Although the data below holds other lines too, output only those from the line with "and Maurice Merleau-Ponty" up to and including the line with "tive years of", exactly as they appear.

═══ Study material ═══

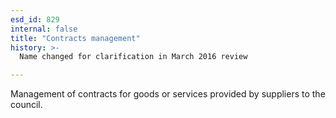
 ```yaml
---
esd_id: 829
internal: false
title: "Contracts management"
history: >-
  Name changed for clarification in March 2016 review

---
```


Management of contracts for goods or services provided by suppliers to the council.

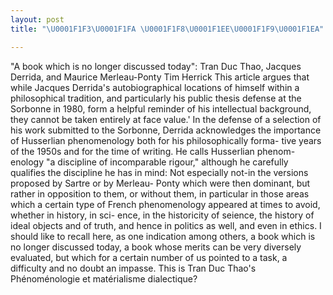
 ```yaml
---
layout: post
title: "\U0001F1F3​\U0001F1FA​ \U0001F1F8​\U0001F1EE​\U0001F1F9​\U0001F1EA​"

---
```

"A book which is no longer
discussed today":
Tran Duc Thao, Jacques Derrida,
and Maurice Merleau-Ponty
Tim Herrick
This article argues that while Jacques Derrida's autobiographical locations
of himself within a philosophical tradition, and particularly his public thesis
defense at the Sorbonne in 1980, form a helpful reminder of his intellectual
background, they cannot be taken entirely at face value.' In the defense of a
selection of his work submitted to the Sorbonne, Derrida acknowledges the
importance of Husserlian phenomenology both for his philosophically forma-
tive years of the 1950s and for the time of writing. He calls Husserlian phenom-
enology "a discipline of incomparable rigour," although he carefully qualifies
the discipline he has in mind:
Not especially not-in the versions proposed by Sartre or by Merleau-
Ponty which were then dominant, but rather in opposition to them, or
without them, in particular in those areas which a certain type of French
phenomenology appeared at times to avoid, whether in history, in sci-
ence, in the historicity of seience, the history of ideal objects and of
truth, and hence in politics as well, and even in ethics. I should like to
recall here, as one indication among others, a book which is no longer
discussed today, a book whose merits can be very diversely evaluated,
but which for a certain number of us pointed to a task, a difficulty and
no doubt an impasse. This is Tran Duc Thao's Phénoménologie et
matérialisme dialectique?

═══

• _Result of the exercise_:
and Maurice Merleau-Ponty
Tim Herrick
This article argues that while Jacques Derrida's autobiographical locations
of himself within a philosophical tradition, and particularly his public thesis
defense at the Sorbonne in 1980, form a helpful reminder of his intellectual
background, they cannot be taken entirely at face value.' In the defense of a
selection of his work submitted to the Sorbonne, Derrida acknowledges the
importance of Husserlian phenomenology both for his philosophically forma-
tive years of the 1950s and for the time of writing. He calls Husserlian phenom-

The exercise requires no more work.